--- LISTED ENTRIES Enclosed Below ---

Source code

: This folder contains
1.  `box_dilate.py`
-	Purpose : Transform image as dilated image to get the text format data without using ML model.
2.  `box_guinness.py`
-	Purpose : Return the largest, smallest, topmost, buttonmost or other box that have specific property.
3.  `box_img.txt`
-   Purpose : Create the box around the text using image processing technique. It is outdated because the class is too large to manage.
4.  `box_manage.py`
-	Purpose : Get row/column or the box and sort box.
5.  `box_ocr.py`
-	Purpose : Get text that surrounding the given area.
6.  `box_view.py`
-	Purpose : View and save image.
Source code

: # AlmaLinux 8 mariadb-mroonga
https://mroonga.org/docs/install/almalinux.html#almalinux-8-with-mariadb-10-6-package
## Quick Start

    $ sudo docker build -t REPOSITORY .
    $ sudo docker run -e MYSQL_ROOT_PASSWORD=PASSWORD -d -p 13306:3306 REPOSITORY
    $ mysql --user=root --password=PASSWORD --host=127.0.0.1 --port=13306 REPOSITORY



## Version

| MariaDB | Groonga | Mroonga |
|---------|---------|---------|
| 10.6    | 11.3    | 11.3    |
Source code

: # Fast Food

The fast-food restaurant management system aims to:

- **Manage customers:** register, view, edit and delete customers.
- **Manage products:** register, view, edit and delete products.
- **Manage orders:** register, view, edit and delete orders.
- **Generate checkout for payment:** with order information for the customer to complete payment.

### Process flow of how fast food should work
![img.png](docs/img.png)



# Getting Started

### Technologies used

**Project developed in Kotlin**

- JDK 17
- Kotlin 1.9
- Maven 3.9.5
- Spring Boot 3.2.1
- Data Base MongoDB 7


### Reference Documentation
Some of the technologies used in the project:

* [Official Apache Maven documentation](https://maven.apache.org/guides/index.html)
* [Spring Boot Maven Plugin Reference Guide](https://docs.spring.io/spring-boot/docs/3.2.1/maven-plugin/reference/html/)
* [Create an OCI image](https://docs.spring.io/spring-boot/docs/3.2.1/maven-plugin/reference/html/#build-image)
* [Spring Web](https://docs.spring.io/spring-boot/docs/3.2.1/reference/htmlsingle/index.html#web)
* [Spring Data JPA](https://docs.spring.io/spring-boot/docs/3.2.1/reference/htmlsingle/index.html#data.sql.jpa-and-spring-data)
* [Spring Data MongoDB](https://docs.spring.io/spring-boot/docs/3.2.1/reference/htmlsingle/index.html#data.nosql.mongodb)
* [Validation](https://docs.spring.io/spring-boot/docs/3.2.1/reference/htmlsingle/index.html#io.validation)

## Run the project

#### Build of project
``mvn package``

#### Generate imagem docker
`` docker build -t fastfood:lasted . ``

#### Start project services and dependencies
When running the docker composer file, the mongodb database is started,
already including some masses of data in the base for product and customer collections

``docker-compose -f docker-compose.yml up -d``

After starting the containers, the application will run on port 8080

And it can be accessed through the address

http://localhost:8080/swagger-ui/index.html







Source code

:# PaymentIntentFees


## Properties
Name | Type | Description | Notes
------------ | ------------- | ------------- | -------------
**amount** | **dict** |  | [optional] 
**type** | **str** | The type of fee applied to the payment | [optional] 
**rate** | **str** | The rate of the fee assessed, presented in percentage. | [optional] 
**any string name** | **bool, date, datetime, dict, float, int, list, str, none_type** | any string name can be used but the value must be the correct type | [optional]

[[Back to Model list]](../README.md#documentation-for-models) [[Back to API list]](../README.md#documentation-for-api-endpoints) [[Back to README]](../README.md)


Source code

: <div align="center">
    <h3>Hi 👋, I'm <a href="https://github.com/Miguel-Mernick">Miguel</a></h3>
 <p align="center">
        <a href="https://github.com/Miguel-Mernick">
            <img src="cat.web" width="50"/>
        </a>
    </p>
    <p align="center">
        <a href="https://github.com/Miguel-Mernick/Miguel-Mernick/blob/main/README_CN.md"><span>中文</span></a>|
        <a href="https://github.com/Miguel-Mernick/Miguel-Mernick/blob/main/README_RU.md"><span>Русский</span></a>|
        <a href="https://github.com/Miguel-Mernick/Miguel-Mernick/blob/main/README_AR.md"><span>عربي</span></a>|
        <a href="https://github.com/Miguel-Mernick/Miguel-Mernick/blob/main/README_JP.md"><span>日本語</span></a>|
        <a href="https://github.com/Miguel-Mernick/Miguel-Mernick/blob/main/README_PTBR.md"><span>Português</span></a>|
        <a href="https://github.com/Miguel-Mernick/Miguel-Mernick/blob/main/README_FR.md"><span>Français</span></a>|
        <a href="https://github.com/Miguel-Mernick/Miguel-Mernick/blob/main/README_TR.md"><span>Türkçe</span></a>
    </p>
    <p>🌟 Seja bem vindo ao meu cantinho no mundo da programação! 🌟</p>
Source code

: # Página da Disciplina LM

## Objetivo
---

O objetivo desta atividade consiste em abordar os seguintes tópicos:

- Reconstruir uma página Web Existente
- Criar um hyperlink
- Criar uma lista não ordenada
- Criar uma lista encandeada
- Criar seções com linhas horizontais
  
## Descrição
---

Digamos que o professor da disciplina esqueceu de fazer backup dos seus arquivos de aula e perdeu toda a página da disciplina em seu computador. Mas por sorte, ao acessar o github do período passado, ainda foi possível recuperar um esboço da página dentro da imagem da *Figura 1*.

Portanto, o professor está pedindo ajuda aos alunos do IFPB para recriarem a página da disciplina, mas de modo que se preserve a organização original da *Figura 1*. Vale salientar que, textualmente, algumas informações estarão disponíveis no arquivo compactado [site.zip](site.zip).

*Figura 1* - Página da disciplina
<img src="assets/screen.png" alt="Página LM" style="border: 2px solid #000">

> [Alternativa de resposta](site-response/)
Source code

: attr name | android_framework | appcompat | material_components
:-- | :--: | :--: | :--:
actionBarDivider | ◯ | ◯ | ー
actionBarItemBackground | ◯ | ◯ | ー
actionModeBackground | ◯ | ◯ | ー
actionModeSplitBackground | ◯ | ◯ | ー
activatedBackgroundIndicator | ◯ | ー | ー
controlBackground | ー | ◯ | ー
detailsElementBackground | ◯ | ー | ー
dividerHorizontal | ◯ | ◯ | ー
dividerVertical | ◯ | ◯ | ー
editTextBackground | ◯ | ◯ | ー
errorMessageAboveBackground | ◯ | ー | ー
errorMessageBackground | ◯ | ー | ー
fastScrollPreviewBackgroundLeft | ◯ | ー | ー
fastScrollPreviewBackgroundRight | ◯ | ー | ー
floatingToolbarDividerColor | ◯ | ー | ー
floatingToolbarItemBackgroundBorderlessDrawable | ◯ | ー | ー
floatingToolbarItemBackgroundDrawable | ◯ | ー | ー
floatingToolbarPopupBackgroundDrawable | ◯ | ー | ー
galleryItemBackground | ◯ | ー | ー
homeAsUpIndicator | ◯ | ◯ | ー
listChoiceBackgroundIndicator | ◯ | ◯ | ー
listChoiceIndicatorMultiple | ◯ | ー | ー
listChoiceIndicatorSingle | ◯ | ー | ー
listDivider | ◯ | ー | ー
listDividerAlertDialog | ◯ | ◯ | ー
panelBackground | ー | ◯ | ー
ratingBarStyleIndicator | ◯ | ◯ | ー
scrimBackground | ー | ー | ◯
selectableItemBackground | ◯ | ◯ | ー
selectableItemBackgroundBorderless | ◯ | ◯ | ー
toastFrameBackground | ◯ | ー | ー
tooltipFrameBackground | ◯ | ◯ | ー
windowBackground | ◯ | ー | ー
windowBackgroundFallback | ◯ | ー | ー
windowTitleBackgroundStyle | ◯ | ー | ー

--- End of Enclosed LISTED ENTRIES ---

▶ **WHAT IS BEING ASKED**:
The data above should be output exactly, with each line intact.

▶ **TASK SOLUTION**:
Source code

: This folder contains
1.  `box_dilate.py`
-	Purpose : Transform image as dilated image to get the text format data without using ML model.
2.  `box_guinness.py`
-	Purpose : Return the largest, smallest, topmost, buttonmost or other box that have specific property.
3.  `box_img.txt`
-   Purpose : Create the box around the text using image processing technique. It is outdated because the class is too large to manage.
4.  `box_manage.py`
-	Purpose : Get row/column or the box and sort box.
5.  `box_ocr.py`
-	Purpose : Get text that surrounding the given area.
6.  `box_view.py`
-	Purpose : View and save image.
Source code

: # AlmaLinux 8 mariadb-mroonga
https://mroonga.org/docs/install/almalinux.html#almalinux-8-with-mariadb-10-6-package
## Quick Start

    $ sudo docker build -t REPOSITORY .
    $ sudo docker run -e MYSQL_ROOT_PASSWORD=PASSWORD -d -p 13306:3306 REPOSITORY
    $ mysql --user=root --password=PASSWORD --host=127.0.0.1 --port=13306 REPOSITORY



## Version

| MariaDB | Groonga | Mroonga |
|---------|---------|---------|
| 10.6    | 11.3    | 11.3    |
Source code

: # Fast Food

The fast-food restaurant management system aims to:

- **Manage customers:** register, view, edit and delete customers.
- **Manage products:** register, view, edit and delete products.
- **Manage orders:** register, view, edit and delete orders.
- **Generate checkout for payment:** with order information for the customer to complete payment.

### Process flow of how fast food should work
![img.png](docs/img.png)



# Getting Started

### Technologies used

**Project developed in Kotlin**

- JDK 17
- Kotlin 1.9
- Maven 3.9.5
- Spring Boot 3.2.1
- Data Base MongoDB 7


### Reference Documentation
Some of the technologies used in the project:

* [Official Apache Maven documentation](https://maven.apache.org/guides/index.html)
* [Spring Boot Maven Plugin Reference Guide](https://docs.spring.io/spring-boot/docs/3.2.1/maven-plugin/reference/html/)
* [Create an OCI image](https://docs.spring.io/spring-boot/docs/3.2.1/maven-plugin/reference/html/#build-image)
* [Spring Web](https://docs.spring.io/spring-boot/docs/3.2.1/reference/htmlsingle/index.html#web)
* [Spring Data JPA](https://docs.spring.io/spring-boot/docs/3.2.1/reference/htmlsingle/index.html#data.sql.jpa-and-spring-data)
* [Spring Data MongoDB](https://docs.spring.io/spring-boot/docs/3.2.1/reference/htmlsingle/index.html#data.nosql.mongodb)
* [Validation](https://docs.spring.io/spring-boot/docs/3.2.1/reference/htmlsingle/index.html#io.validation)

## Run the project

#### Build of project
``mvn package``

#### Generate imagem docker
`` docker build -t fastfood:lasted . ``

#### Start project services and dependencies
When running the docker composer file, the mongodb database is started,
already including some masses of data in the base for product and customer collections

``docker-compose -f docker-compose.yml up -d``

After starting the containers, the application will run on port 8080

And it can be accessed through the address

http://localhost:8080/swagger-ui/index.html







Source code

:# PaymentIntentFees


## Properties
Name | Type | Description | Notes
------------ | ------------- | ------------- | -------------
**amount** | **dict** |  | [optional] 
**type** | **str** | The type of fee applied to the payment | [optional] 
**rate** | **str** | The rate of the fee assessed, presented in percentage. | [optional] 
**any string name** | **bool, date, datetime, dict, float, int, list, str, none_type** | any string name can be used but the value must be the correct type | [optional]

[[Back to Model list]](../README.md#documentation-for-models) [[Back to API list]](../README.md#documentation-for-api-endpoints) [[Back to README]](../README.md)


Source code

: <div align="center">
    <h3>Hi 👋, I'm <a href="https://github.com/Miguel-Mernick">Miguel</a></h3>
 <p align="center">
        <a href="https://github.com/Miguel-Mernick">
            <img src="cat.web" width="50"/>
        </a>
    </p>
    <p align="center">
        <a href="https://github.com/Miguel-Mernick/Miguel-Mernick/blob/main/README_CN.md"><span>中文</span></a>|
        <a href="https://github.com/Miguel-Mernick/Miguel-Mernick/blob/main/README_RU.md"><span>Русский</span></a>|
        <a href="https://github.com/Miguel-Mernick/Miguel-Mernick/blob/main/README_AR.md"><span>عربي</span></a>|
        <a href="https://github.com/Miguel-Mernick/Miguel-Mernick/blob/main/README_JP.md"><span>日本語</span></a>|
        <a href="https://github.com/Miguel-Mernick/Miguel-Mernick/blob/main/README_PTBR.md"><span>Português</span></a>|
        <a href="https://github.com/Miguel-Mernick/Miguel-Mernick/blob/main/README_FR.md"><span>Français</span></a>|
        <a href="https://github.com/Miguel-Mernick/Miguel-Mernick/blob/main/README_TR.md"><span>Türkçe</span></a>
    </p>
    <p>🌟 Seja bem vindo ao meu cantinho no mundo da programação! 🌟</p>
Source code

: # Página da Disciplina LM

## Objetivo
---

O objetivo desta atividade consiste em abordar os seguintes tópicos:

- Reconstruir uma página Web Existente
- Criar um hyperlink
- Criar uma lista não ordenada
- Criar uma lista encandeada
- Criar seções com linhas horizontais
  
## Descrição
---

Digamos que o professor da disciplina esqueceu de fazer backup dos seus arquivos de aula e perdeu toda a página da disciplina em seu computador. Mas por sorte, ao acessar o github do período passado, ainda foi possível recuperar um esboço da página dentro da imagem da *Figura 1*.

Portanto, o professor está pedindo ajuda aos alunos do IFPB para recriarem a página da disciplina, mas de modo que se preserve a organização original da *Figura 1*. Vale salientar que, textualmente, algumas informações estarão disponíveis no arquivo compactado [site.zip](site.zip).

*Figura 1* - Página da disciplina
<img src="assets/screen.png" alt="Página LM" style="border: 2px solid #000">

> [Alternativa de resposta](site-response/)
Source code

: attr name | android_framework | appcompat | material_components
:-- | :--: | :--: | :--:
actionBarDivider | ◯ | ◯ | ー
actionBarItemBackground | ◯ | ◯ | ー
actionModeBackground | ◯ | ◯ | ー
actionModeSplitBackground | ◯ | ◯ | ー
activatedBackgroundIndicator | ◯ | ー | ー
controlBackground | ー | ◯ | ー
detailsElementBackground | ◯ | ー | ー
dividerHorizontal | ◯ | ◯ | ー
dividerVertical | ◯ | ◯ | ー
editTextBackground | ◯ | ◯ | ー
errorMessageAboveBackground | ◯ | ー | ー
errorMessageBackground | ◯ | ー | ー
fastScrollPreviewBackgroundLeft | ◯ | ー | ー
fastScrollPreviewBackgroundRight | ◯ | ー | ー
floatingToolbarDividerColor | ◯ | ー | ー
floatingToolbarItemBackgroundBorderlessDrawable | ◯ | ー | ー
floatingToolbarItemBackgroundDrawable | ◯ | ー | ー
floatingToolbarPopupBackgroundDrawable | ◯ | ー | ー
galleryItemBackground | ◯ | ー | ー
homeAsUpIndicator | ◯ | ◯ | ー
listChoiceBackgroundIndicator | ◯ | ◯ | ー
listChoiceIndicatorMultiple | ◯ | ー | ー
listChoiceIndicatorSingle | ◯ | ー | ー
listDivider | ◯ | ー | ー
listDividerAlertDialog | ◯ | ◯ | ー
panelBackground | ー | ◯ | ー
ratingBarStyleIndicator | ◯ | ◯ | ー
scrimBackground | ー | ー | ◯
selectableItemBackground | ◯ | ◯ | ー
selectableItemBackgroundBorderless | ◯ | ◯ | ー
toastFrameBackground | ◯ | ー | ー
tooltipFrameBackground | ◯ | ◯ | ー
windowBackground | ◯ | ー | ー
windowBackgroundFallback | ◯ | ー | ー
windowTitleBackgroundStyle | ◯ | ー | ー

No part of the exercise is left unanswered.